=== WHAT YOU NEED TO DO ===
Copy each line of the data below in which the word "trusted" can be found.

=== RECORDED INFORMATION ===
******

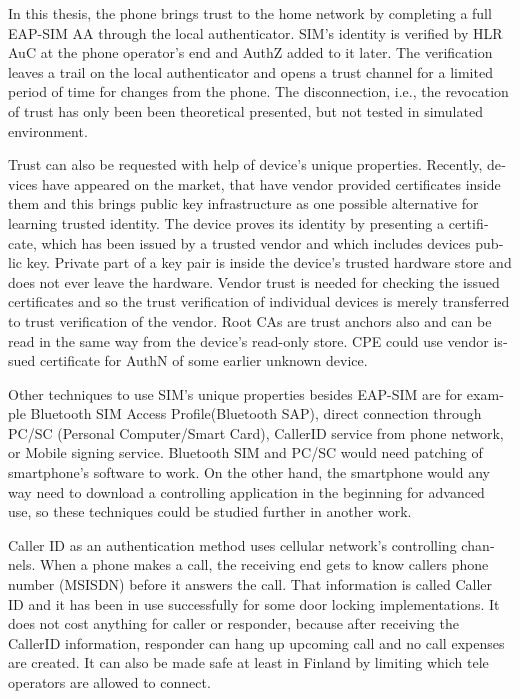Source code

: \documentclass[12pt,a4paper,english]{tutthesis}
\begin{document}
\begin{otherlanguage}{english}
In this thesis,
the phone brings trust to the home network by completing a full EAP-SIM
AA through the local authenticator. SIM's identity is verified by HLR
AuC at the phone operator's end and AuthZ added to it later. The
verification leaves a trail on the local authenticator and opens a
trust channel for a limited period of time for changes from the phone.
The disconnection, i.e., the revocation of trust has only been been theoretical presented,
but not tested in simulated environment.




Trust can also be requested with help of device's unique
properties. Recently, devices have appeared on the market, that have
vendor provided certificates inside them and this brings public key
infrastructure as one possible alternative for learning trusted
identity.  The device proves its identity by presenting a certificate,
which has been issued by a trusted vendor and which includes devices
public key.  Private part of a key pair is inside the device's trusted
hardware store and does not ever leave the hardware. Vendor trust is
needed for checking the issued certificates and so the trust
verification of individual devices is merely transferred to trust
verification of the vendor.  Root CAs are trust anchors also and can
be read in the same way from the device's read-only store.  CPE could
use vendor issued certificate for AuthN of some earlier unknown
device.


Other techniques  to use SIM's unique properties besides EAP-SIM
are for example Bluetooth SIM Access Profile(Bluetooth  SAP), 
direct connection through PC/SC (Personal\- Computer/Smart\- Card),
CallerID service from phone network, or
Mobile signing service.
Bluetooth SIM and PC/SC would need patching of smartphone's software
to work.  On the other hand, the smartphone would any way need to
download  a controlling application
in the beginning for advanced use, so these techniques could be
studied further in another work.

Caller ID as an authentication method uses cellular network's controlling
channels. When a phone makes a call, the receiving end gets 
to know callers phone number (MSISDN) before it answers the call.
That information is called Caller ID and it has been in use
successfully for some door locking implementations. 
It does not cost anything for caller or responder,
because after receiving the CallerID  information, responder can hang
up upcoming call and no call expenses are created.
 It can also be made safe at least in Finland
by limiting which tele operators are allowed to connect.















\end{otherlanguage}
\end{document}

******

=== EXERCISE RESULT ===
infrastructure as one possible alternative for learning trusted
which has been issued by a trusted vendor and which includes devices
public key.  Private part of a key pair is inside the device's trusted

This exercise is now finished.